In [None]:
%%R


In [None]:
from preamble import *
plt.close('all')
from clusteringCHK import *
codpy_param = {'rescale:xmax': 1000,
'rescale:seed':42,
'sharp_discrepancy:xmax':1000,
'sharp_discrepancy:seed':30,
'sharp_discrepancy:itermax':5,
'discrepancy:xmax':500,
'discrepancy:ymax':500,
'discrepancy:zmax':500,
'discrepancy:nmax':2000,
'validator_compute': ['accuracy_score','discrepancy_error','norm']}
MNIST_data_generator_ = MNIST_data_generator()

# Application for unsupervised machine learning

In this section we apply some clustering methods for a number of use cases.

We benchmarked our kernel-based algorithms, see section \@ref(a-kernel-based-clustering-algorithm) against the popular k-means algorithms. Both are distance-based minimization algorithms, aiming to solve the problem \@ref{eq:dist}, that we recall here

\[
y = \arg \inf_{y \in \RR^{N_y \times D}} d(x,y)
\]
The clusters $y\in \RR^{N_y \times D}$ are the results of this minimization algorithm, where :

* For k-means based algorithms, the distance is called the *inertia*, see section \@ref(inertia).

* For kernel-based algorithms, the distance is called the *discrepancy error*, see section \@ref(discrepancy-error-1).

Importantly, if the distance functional $d(x,y)$ is not convex, then a solution to \@ref(eq:dist) might not be unique. For instance, a k-mean based algorithm usually output different clusters output at different runs.


In [None]:
codpy_param = {'rescale:xmax': 1000,
'rescale:seed':42,
'sharp_discrepancy:xmax':1000,
'sharp_discrepancy:seed':30,
'sharp_discrepancy:itermax':5,
'discrepancy:xmax':500,
'discrepancy:ymax':500,
'discrepancy:zmax':500,
'discrepancy:nmax':2000,
'num_threads':25,
'validator_compute':['accuracy_score','discrepancy_error','inertia']}

## Classification problem: handwritten digits

The MNIST test is also studied in the section \@ref(short-introduction-to-MNIST). Here we consider it as a semi-supervised learning: we use the train set $x \in \mathbb{R}^{N_x \times D}$ to compute the cluster's centroids $y \in \mathbb{R}^{N_y \times D}$. Then we use these clusters to predict the test labels $f_z \in \mathbb{R}^{N_z \times D_f}$, corresponding to the test set $z \in \mathbb{R}^{N_z \times D}$.

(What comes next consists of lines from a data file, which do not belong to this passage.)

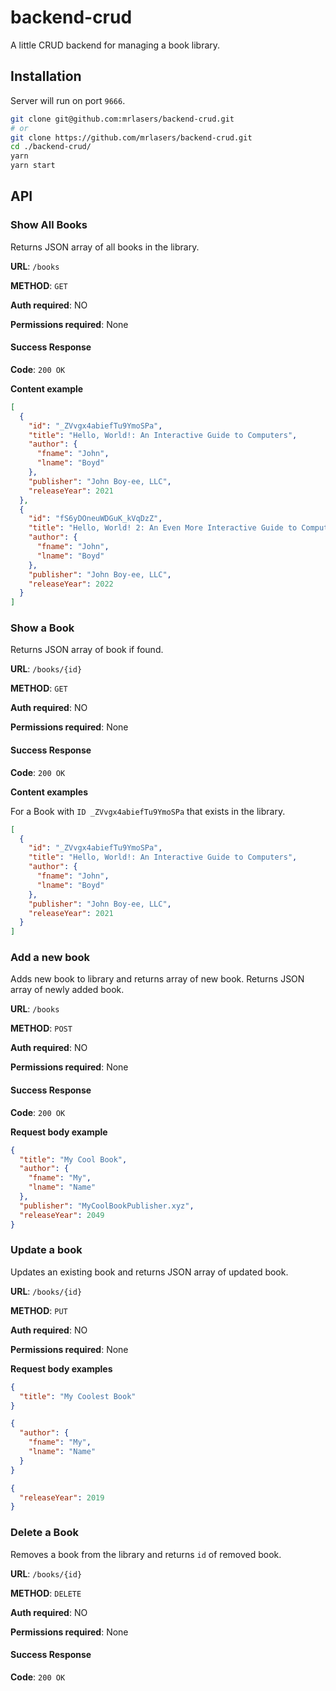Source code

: # backend-crud

A little CRUD backend for managing a book library.

## Installation

Server will run on port `9666`.

```sh
git clone git@github.com:mrlasers/backend-crud.git
# or
git clone https://github.com/mrlasers/backend-crud.git
cd ./backend-crud/
yarn
yarn start
```

## API

### Show All Books

Returns JSON array of all books in the library.

**URL**: `/books`

**METHOD**: `GET`

**Auth required**: NO

**Permissions required**: None

#### Success Response

**Code**: `200 OK`

**Content example**

```json
[
  {
    "id": "_ZVvgx4abiefTu9YmoSPa",
    "title": "Hello, World!: An Interactive Guide to Computers",
    "author": {
      "fname": "John",
      "lname": "Boyd"
    },
    "publisher": "John Boy-ee, LLC",
    "releaseYear": 2021
  },
  {
    "id": "fS6yDOneuWDGuK_kVqDzZ",
    "title": "Hello, World! 2: An Even More Interactive Guide to Computers",
    "author": {
      "fname": "John",
      "lname": "Boyd"
    },
    "publisher": "John Boy-ee, LLC",
    "releaseYear": 2022
  }
]
```

### Show a Book

Returns JSON array of book if found.

**URL**: `/books/{id}`

**METHOD**: `GET`

**Auth required**: NO

**Permissions required**: None

#### Success Response

**Code**: `200 OK`

**Content examples**

For a Book with `ID _ZVvgx4abiefTu9YmoSPa` that exists in the library.

```json
[
  {
    "id": "_ZVvgx4abiefTu9YmoSPa",
    "title": "Hello, World!: An Interactive Guide to Computers",
    "author": {
      "fname": "John",
      "lname": "Boyd"
    },
    "publisher": "John Boy-ee, LLC",
    "releaseYear": 2021
  }
]
```

### Add a new book

Adds new book to library and returns array of new book. Returns JSON array of newly added book.

**URL**: `/books`

**METHOD**: `POST`

**Auth required**: NO

**Permissions required**: None

#### Success Response

**Code**: `200 OK`

**Request body example**

```json
{
  "title": "My Cool Book",
  "author": {
    "fname": "My",
    "lname": "Name"
  },
  "publisher": "MyCoolBookPublisher.xyz",
  "releaseYear": 2049
}
```

### Update a book

Updates an existing book and returns JSON array of updated book.

**URL**: `/books/{id}`

**METHOD**: `PUT`

**Auth required**: NO

**Permissions required**: None

**Request body examples**

```json
{
  "title": "My Coolest Book"
}
```

```json
{
  "author": {
    "fname": "My",
    "lname": "Name"
  }
}
```

```json
{
  "releaseYear": 2019
}
```

### Delete a Book

Removes a book from the library and returns `id` of removed book.

**URL**: `/books/{id}`

**METHOD**: `DELETE`

**Auth required**: NO

**Permissions required**: None

#### Success Response

**Code**: `200 OK`
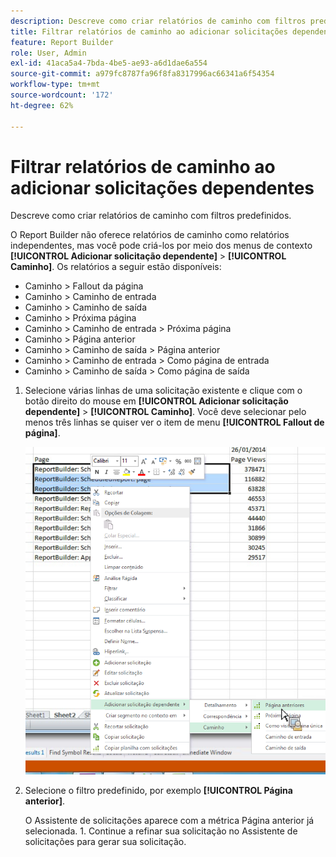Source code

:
 ```yaml
---
description: Descreve como criar relatórios de caminho com filtros predefinidos.
title: Filtrar relatórios de caminho ao adicionar solicitações dependentes
feature: Report Builder
role: User, Admin
exl-id: 41aca5a4-7bda-4be5-ae93-a6d1dae6a554
source-git-commit: a979fc8787fa96f8fa8317996ac66341a6f54354
workflow-type: tm+mt
source-wordcount: '172'
ht-degree: 62%

---
```


# Filtrar relatórios de caminho ao adicionar solicitações dependentes

Descreve como criar relatórios de caminho com filtros predefinidos.

O Report Builder não oferece relatórios de caminho como relatórios independentes, mas você pode criá-los por meio dos menus de contexto **[!UICONTROL Adicionar solicitação dependente]** > **[!UICONTROL Caminho]**. Os relatórios a seguir estão disponíveis:

* Caminho > Fallout da página
* Caminho > Caminho de entrada
* Caminho > Caminho de saída
* Caminho > Próxima página
* Caminho > Caminho de entrada > Próxima página
* Caminho > Página anterior
* Caminho > Caminho de saída > Página anterior
* Caminho > Caminho de entrada > Como página de entrada
* Caminho > Caminho de saída > Como página de saída

1. Selecione várias linhas de uma solicitação existente e clique com o botão direito do mouse em **[!UICONTROL Adicionar solicitação dependente]** > **[!UICONTROL Caminho]**. Você deve selecionar pelo menos três linhas se quiser ver o item de menu **[!UICONTROL Fallout de página]**.

   ![Captura de tela mostrando três linhas selecionadas com a opção Adicionar Solicitação Dependente selecionada.](assets/dependen_request.png)

2. Selecione o filtro predefinido, por exemplo **[!UICONTROL Página anterior]**.

   O Assistente de solicitações aparece com a métrica Página anterior já selecionada. 1. Continue a refinar sua solicitação no Assistente de solicitações para gerar sua solicitação.
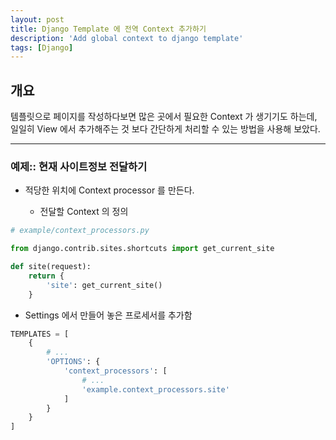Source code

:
 ```yaml
---
layout: post
title: Django Template 에 전역 Context 추가하기
description: 'Add global context to django template'
tags: [Django]
---
```


## 개요

템플릿으로 페이지를 작성하다보면 많은 곳에서 필요한 Context 가 생기기도 하는데, 일일히 View 에서 추가해주는 것 보다 간단하게 처리할 수 있는 방법을 사용해 보았다.

---

### 예제:: 현재 사이트정보 전달하기

- 적당한 위치에 Context processor 를 만든다.

  - 전달할 Context 의 정의

```python
# example/context_processors.py

from django.contrib.sites.shortcuts import get_current_site

def site(request):
    return {
        'site': get_current_site()
    }
```

- Settings 에서 만들어 놓은 프로세서를 추가함

```python
TEMPLATES = [
    {
        # ...
        'OPTIONS': {
            'context_processors': [
                # ...
                'example.context_processors.site'
            ]
        }
    }
]
```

The following lines define our setting for this test.

In [None]:
set_kernel = set_gaussian_kernel
scenarios_list = [ (-1, 1000, 2**i,1000) for i in np.arange(7,9,1)]
scenario_generator_ = scenario_generator()

### Scikit k-means

First we use Scikit's k-means algorithm implementation, which is simply partitioning the input data $x \in \mathbb{R}^{N_x \times D}$ into $Ny$ sets so as to minimize the within-cluster sum of squares, which is defined as "inertia", see \@ref(inertia). The inertia represents the sum of distances of all points to the centroid $y \in \mathbb{R}^{N_y \times D}$ in a cluster. K-means algorithm starts with a group of randomly initialized centroids and then performs iterative calculations to optimize the position of centroids until the centroids stabilizes, or the defined number of iterations is reached.

In [None]:
scenario_generator_.run_scenarios(scenarios_list,MNIST_data_generator(),scikitClusterClassifier(set_kernel = set_kernel),cluster_accumulator(),**codpy_param)
results = scenario_generator_.accumulator.get_output_datas().dropna(axis=1)

The result of k-means algorithm is $N_y$ clusters in $D=784$ dimensions, i.e. $y \in \mathbb{R}^{N_y\times D}$. Note that the cluster centroids themselves are 784-dimensional points, and can themselves be interpreted as the "typical" digit within the cluster. The figure \@ref(fig:847) plots some examples of computed clusters, interpreted as images. As can be seen, they are perfectly recognizable.

In [None]:
multi_plot(scenario_generator_.accumulator.get_ys(),fun_plot = show_mnist_pictures,mp_ncols = 1, mp_max_items = 10)

The table \@ref(tab:848) displays the dimension of the problem $D$, the size of training set $Nx$, the number of clusters $Ny$, the size of the test set $Nz$, the execution time, inertia and discrepancy errors, scores. The higher the scores and the lower are the inertia and discrepancy errors the better. 

In [None]:
%%R
knitr::kable(py$results, caption = "Scikit: Ny clusters") %>%
  kable_styling(latex_options = "HOLD_position")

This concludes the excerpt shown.